[TASK TO CARRY OUT] Take the line with "cluster (10Gb network)" and all lines after it, through the end of the records below, and repeat them exactly.

(Saved data entries)
# # # #

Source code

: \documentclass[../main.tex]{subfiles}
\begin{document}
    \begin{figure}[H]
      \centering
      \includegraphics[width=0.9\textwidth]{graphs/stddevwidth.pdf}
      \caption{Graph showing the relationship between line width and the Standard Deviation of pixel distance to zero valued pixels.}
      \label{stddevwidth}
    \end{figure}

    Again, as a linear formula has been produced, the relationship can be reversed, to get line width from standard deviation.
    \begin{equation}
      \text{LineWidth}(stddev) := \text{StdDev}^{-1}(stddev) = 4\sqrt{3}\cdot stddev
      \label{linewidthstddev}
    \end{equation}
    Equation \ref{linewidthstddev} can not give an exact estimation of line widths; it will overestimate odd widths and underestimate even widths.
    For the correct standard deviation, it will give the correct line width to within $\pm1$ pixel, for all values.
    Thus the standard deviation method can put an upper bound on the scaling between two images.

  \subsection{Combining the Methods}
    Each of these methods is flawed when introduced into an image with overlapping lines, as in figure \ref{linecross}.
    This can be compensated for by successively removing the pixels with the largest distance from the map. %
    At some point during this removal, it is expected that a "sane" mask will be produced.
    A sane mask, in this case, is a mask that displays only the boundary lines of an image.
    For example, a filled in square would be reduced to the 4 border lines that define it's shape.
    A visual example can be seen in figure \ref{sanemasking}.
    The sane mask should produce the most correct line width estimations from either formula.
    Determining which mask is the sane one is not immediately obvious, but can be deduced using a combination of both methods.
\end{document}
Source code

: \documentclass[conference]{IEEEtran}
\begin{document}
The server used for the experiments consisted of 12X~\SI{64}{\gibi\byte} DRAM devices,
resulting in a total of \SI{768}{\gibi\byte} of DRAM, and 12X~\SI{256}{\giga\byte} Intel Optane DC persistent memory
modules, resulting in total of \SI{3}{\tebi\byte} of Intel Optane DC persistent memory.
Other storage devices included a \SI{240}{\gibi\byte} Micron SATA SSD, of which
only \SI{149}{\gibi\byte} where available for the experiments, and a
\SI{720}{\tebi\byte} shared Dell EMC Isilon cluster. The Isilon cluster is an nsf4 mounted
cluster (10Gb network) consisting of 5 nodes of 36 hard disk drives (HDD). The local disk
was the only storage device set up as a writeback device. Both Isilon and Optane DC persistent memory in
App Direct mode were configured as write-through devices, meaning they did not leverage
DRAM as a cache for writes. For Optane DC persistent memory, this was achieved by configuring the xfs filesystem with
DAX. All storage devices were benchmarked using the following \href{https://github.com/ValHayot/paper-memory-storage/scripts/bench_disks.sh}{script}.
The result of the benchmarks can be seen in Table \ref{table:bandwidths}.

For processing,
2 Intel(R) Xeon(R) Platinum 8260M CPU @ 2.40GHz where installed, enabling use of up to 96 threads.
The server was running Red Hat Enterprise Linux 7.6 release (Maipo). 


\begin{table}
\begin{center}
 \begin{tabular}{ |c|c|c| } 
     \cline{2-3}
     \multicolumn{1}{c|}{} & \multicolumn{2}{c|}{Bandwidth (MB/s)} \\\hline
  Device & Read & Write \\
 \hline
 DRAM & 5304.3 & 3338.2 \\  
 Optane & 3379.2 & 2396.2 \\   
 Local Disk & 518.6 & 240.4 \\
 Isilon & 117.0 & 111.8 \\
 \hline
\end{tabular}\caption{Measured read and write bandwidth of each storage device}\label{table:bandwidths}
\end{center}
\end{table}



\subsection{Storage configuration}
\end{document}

# # # #

[TASK SOLUTION]
cluster (10Gb network) consisting of 5 nodes of 36 hard disk drives (HDD). The local disk
was the only storage device set up as a writeback device. Both Isilon and Optane DC persistent memory in
App Direct mode were configured as write-through devices, meaning they did not leverage
DRAM as a cache for writes. For Optane DC persistent memory, this was achieved by configuring the xfs filesystem with
DAX. All storage devices were benchmarked using the following \href{https://github.com/ValHayot/paper-memory-storage/scripts/bench_disks.sh}{script}.
The result of the benchmarks can be seen in Table \ref{table:bandwidths}.

For processing,
2 Intel(R) Xeon(R) Platinum 8260M CPU @ 2.40GHz where installed, enabling use of up to 96 threads.
The server was running Red Hat Enterprise Linux 7.6 release (Maipo). 


\begin{table}
\begin{center}
 \begin{tabular}{ |c|c|c| } 
     \cline{2-3}
     \multicolumn{1}{c|}{} & \multicolumn{2}{c|}{Bandwidth (MB/s)} \\\hline
  Device & Read & Write \\
 \hline
 DRAM & 5304.3 & 3338.2 \\  
 Optane & 3379.2 & 2396.2 \\   
 Local Disk & 518.6 & 240.4 \\
 Isilon & 117.0 & 111.8 \\
 \hline
\end{tabular}\caption{Measured read and write bandwidth of each storage device}\label{table:bandwidths}
\end{center}
\end{table}



\subsection{Storage configuration}
\end{document}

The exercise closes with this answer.